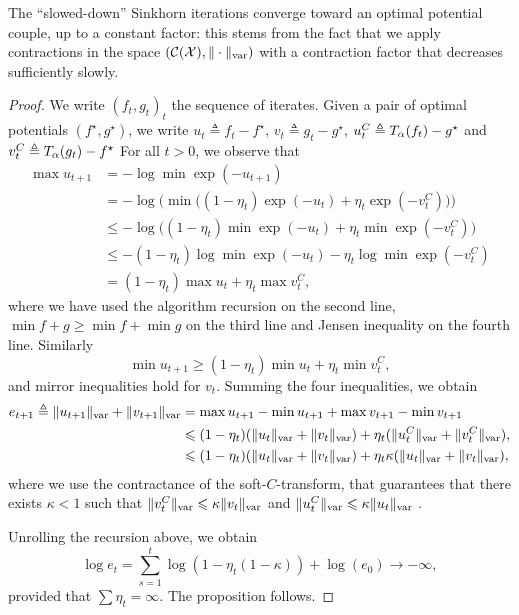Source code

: The \enquote{slowed-down} Sinkhorn iterations converge toward an optimal
potential couple, up to a constant factor: this stems from the fact that we
apply contractions in the space $(\mathcal{C}(\mathcal{X}), \Vert\cdot\Vert_{\text{\upshape var}})$ with a
contraction factor that decreases sufficiently slowly.

\begin{proof}
    We write ${(f_t, g_t)}_t$ the sequence of iterates. Given a pair of optimal potentials 
    $(f^\star, g^\star)$, we write $u_t \triangleq f_t - f^\star$, $v_t \triangleq g_t - g^\star$,
    $u_t^C \triangleq T_{\alpha}(f_t) - g^\star$ and $v_t^C \triangleq T_{\alpha}(g_t) - f^\star$
    For all $t > 0$, we observe that 
    \begin{align}
        \max u_{t+1} &= - \log \min \exp(-u_{t+1}) \\
        &= - \log \big( \min \big( (1 - \eta_t) \exp(-u_{t}) + \eta_t 
        \exp(-v_t^C) \big) \big)\\
        &\leq - \log \big( (1 - \eta_t) \min \exp(-u_{t}) + \eta_t 
        \min \exp(-v_t^C) \big)\\
        &\leq - (1 - \eta_t) \log \min \exp(-u_{t}) -  \eta_t \log \min
         \exp(-v_t^C) \\
         &= (1 - \eta_t) \max u_t  + \eta_t \max v_t^C,
    \end{align}
    where we have used the algorithm recursion on the second line, $\min f + g \geq \min f + \min g$
     on the third line and Jensen inequality on the fourth line. Similarly
    \begin{equation}
        \min u_{t+1} \geq (1 - \eta_t) \min u_t  + \eta_t \min v_t^C,
    \end{equation}
    and mirror inequalities hold for $v_t$. Summing the four inequalities, we obtain
    \begin{align}\label{eq:et}
        e_{t+1} \triangleq \Vert u_{t+1} \Vert_{\text{\upshape var}} + \Vert v_{t+1} \Vert_{\text{\upshape var}} 
        &= \max u_{t+1} - \min u_{t+1} + \max v_{t+1} - \min v_{t+1} \\
        &\leqslant
        (1 - \eta_t) ( \Vert u_t \Vert_{\text{\upshape var}} + \Vert v_t \Vert_{\text{\upshape var}})
        + \eta_t ( \Vert u_t^C \Vert_{\text{\upshape var}} + \Vert v_t^C \Vert_{\text{\upshape var}}), \\
        &\leqslant
        (1 - \eta_t) ( \Vert u_t \Vert_{\text{\upshape var}} + \Vert v_t \Vert_{\text{\upshape var}})
        + \eta_t \kappa ( \Vert u_t \Vert_{\text{\upshape var}} + \Vert v_t \Vert_{\text{\upshape var}}),
    \end{align}
    where we use the contractance of the soft-$C$-transform, that guarantees that
    there exists $\kappa < 1$ such that $\Vert v_t^C\Vert_{\text{\upshape var}} \leqslant \kappa \Vert
    v_t\Vert_{\text{\upshape var}}$ and $\Vert u_t^C\Vert_{\text{\upshape var}} \leqslant \kappa \Vert
    u_t\Vert_{\text{\upshape var}}$ \citep{peyre2019computational}.

    Unrolling the recursion above, we obtain
    \begin{equation}
        \log e_t = \sum_{s=1}^t \log(1 - \eta_t (1 - \kappa)) + \log(e_0) \to - \infty,
    \end{equation}
    provided that $\sum \eta_t = \infty$. The proposition follows.
\end{proof}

◆ Aim of the exercise
Beginning at the line that contains "there exists $\kappa", transcribe every line through the end of the material exactly, leaving out all earlier lines.

◆ Written response
    there exists $\kappa < 1$ such that $\Vert v_t^C\Vert_{\text{\upshape var}} \leqslant \kappa \Vert
    v_t\Vert_{\text{\upshape var}}$ and $\Vert u_t^C\Vert_{\text{\upshape var}} \leqslant \kappa \Vert
    u_t\Vert_{\text{\upshape var}}$ \citep{peyre2019computational}.

    Unrolling the recursion above, we obtain
    \begin{equation}
        \log e_t = \sum_{s=1}^t \log(1 - \eta_t (1 - \kappa)) + \log(e_0) \to - \infty,
    \end{equation}
    provided that $\sum \eta_t = \infty$. The proposition follows.
\end{proof}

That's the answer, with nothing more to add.